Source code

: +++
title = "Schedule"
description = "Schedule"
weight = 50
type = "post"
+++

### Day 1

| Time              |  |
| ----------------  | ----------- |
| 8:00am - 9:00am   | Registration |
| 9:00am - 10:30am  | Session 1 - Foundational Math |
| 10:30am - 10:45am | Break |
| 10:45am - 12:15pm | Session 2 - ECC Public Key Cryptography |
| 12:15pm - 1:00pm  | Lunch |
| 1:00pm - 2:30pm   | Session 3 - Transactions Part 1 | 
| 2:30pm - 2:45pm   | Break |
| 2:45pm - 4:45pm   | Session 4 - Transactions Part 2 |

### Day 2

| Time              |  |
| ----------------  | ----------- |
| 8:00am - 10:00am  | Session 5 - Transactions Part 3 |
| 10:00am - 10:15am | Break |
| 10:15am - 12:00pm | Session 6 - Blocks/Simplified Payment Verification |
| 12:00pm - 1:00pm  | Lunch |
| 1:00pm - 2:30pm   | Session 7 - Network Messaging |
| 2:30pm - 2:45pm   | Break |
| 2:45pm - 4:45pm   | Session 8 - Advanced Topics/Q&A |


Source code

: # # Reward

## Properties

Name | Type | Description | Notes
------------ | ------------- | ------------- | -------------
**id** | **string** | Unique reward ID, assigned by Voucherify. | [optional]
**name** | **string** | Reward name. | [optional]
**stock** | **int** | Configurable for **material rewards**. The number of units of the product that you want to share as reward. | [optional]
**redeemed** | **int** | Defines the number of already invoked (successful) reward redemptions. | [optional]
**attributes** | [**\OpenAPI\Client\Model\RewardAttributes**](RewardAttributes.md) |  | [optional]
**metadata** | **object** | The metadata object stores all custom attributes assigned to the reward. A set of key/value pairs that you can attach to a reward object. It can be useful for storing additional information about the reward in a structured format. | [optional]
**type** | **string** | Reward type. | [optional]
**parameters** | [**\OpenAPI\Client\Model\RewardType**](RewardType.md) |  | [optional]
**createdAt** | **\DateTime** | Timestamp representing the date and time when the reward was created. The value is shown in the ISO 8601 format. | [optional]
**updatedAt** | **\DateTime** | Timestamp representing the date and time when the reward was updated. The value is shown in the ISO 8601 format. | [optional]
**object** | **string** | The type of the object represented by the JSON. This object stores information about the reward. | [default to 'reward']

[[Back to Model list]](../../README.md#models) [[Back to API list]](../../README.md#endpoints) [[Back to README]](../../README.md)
:::
**Exercise instructions:**
Copy out the material word for word and line for line.

**Task response:**
Source code

: +++
title = "Schedule"
description = "Schedule"
weight = 50
type = "post"
+++

### Day 1

| Time              |  |
| ----------------  | ----------- |
| 8:00am - 9:00am   | Registration |
| 9:00am - 10:30am  | Session 1 - Foundational Math |
| 10:30am - 10:45am | Break |
| 10:45am - 12:15pm | Session 2 - ECC Public Key Cryptography |
| 12:15pm - 1:00pm  | Lunch |
| 1:00pm - 2:30pm   | Session 3 - Transactions Part 1 | 
| 2:30pm - 2:45pm   | Break |
| 2:45pm - 4:45pm   | Session 4 - Transactions Part 2 |

### Day 2

| Time              |  |
| ----------------  | ----------- |
| 8:00am - 10:00am  | Session 5 - Transactions Part 3 |
| 10:00am - 10:15am | Break |
| 10:15am - 12:00pm | Session 6 - Blocks/Simplified Payment Verification |
| 12:00pm - 1:00pm  | Lunch |
| 1:00pm - 2:30pm   | Session 7 - Network Messaging |
| 2:30pm - 2:45pm   | Break |
| 2:45pm - 4:45pm   | Session 8 - Advanced Topics/Q&A |


Source code

: # # Reward

## Properties

Name | Type | Description | Notes
------------ | ------------- | ------------- | -------------
**id** | **string** | Unique reward ID, assigned by Voucherify. | [optional]
**name** | **string** | Reward name. | [optional]
**stock** | **int** | Configurable for **material rewards**. The number of units of the product that you want to share as reward. | [optional]
**redeemed** | **int** | Defines the number of already invoked (successful) reward redemptions. | [optional]
**attributes** | [**\OpenAPI\Client\Model\RewardAttributes**](RewardAttributes.md) |  | [optional]
**metadata** | **object** | The metadata object stores all custom attributes assigned to the reward. A set of key/value pairs that you can attach to a reward object. It can be useful for storing additional information about the reward in a structured format. | [optional]
**type** | **string** | Reward type. | [optional]
**parameters** | [**\OpenAPI\Client\Model\RewardType**](RewardType.md) |  | [optional]
**createdAt** | **\DateTime** | Timestamp representing the date and time when the reward was created. The value is shown in the ISO 8601 format. | [optional]
**updatedAt** | **\DateTime** | Timestamp representing the date and time when the reward was updated. The value is shown in the ISO 8601 format. | [optional]
**object** | **string** | The type of the object represented by the JSON. This object stores information about the reward. | [default to 'reward']

[[Back to Model list]](../../README.md#models) [[Back to API list]](../../README.md#endpoints) [[Back to README]](../../README.md)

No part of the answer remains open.